| DIRECTIONS |
Scanning the entries below, copy every line that contains the word "type".

Saved data entries
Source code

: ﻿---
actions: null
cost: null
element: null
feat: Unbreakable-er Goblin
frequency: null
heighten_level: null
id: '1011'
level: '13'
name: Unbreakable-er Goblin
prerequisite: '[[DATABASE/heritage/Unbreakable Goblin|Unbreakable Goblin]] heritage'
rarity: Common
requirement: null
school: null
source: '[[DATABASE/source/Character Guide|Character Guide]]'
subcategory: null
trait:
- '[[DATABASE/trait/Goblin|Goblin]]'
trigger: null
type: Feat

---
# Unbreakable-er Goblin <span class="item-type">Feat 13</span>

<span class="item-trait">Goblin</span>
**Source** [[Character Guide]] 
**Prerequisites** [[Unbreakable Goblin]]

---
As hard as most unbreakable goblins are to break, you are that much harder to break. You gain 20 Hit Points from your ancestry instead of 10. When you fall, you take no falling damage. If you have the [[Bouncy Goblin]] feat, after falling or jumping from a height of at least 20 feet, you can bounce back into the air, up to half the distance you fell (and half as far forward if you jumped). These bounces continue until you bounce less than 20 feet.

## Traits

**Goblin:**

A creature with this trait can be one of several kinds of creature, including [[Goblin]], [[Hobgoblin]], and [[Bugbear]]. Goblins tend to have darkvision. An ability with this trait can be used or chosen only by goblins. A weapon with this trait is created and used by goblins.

| WRITTEN REPLY |
type: Feat
# Unbreakable-er Goblin <span class="item-type">Feat 13</span>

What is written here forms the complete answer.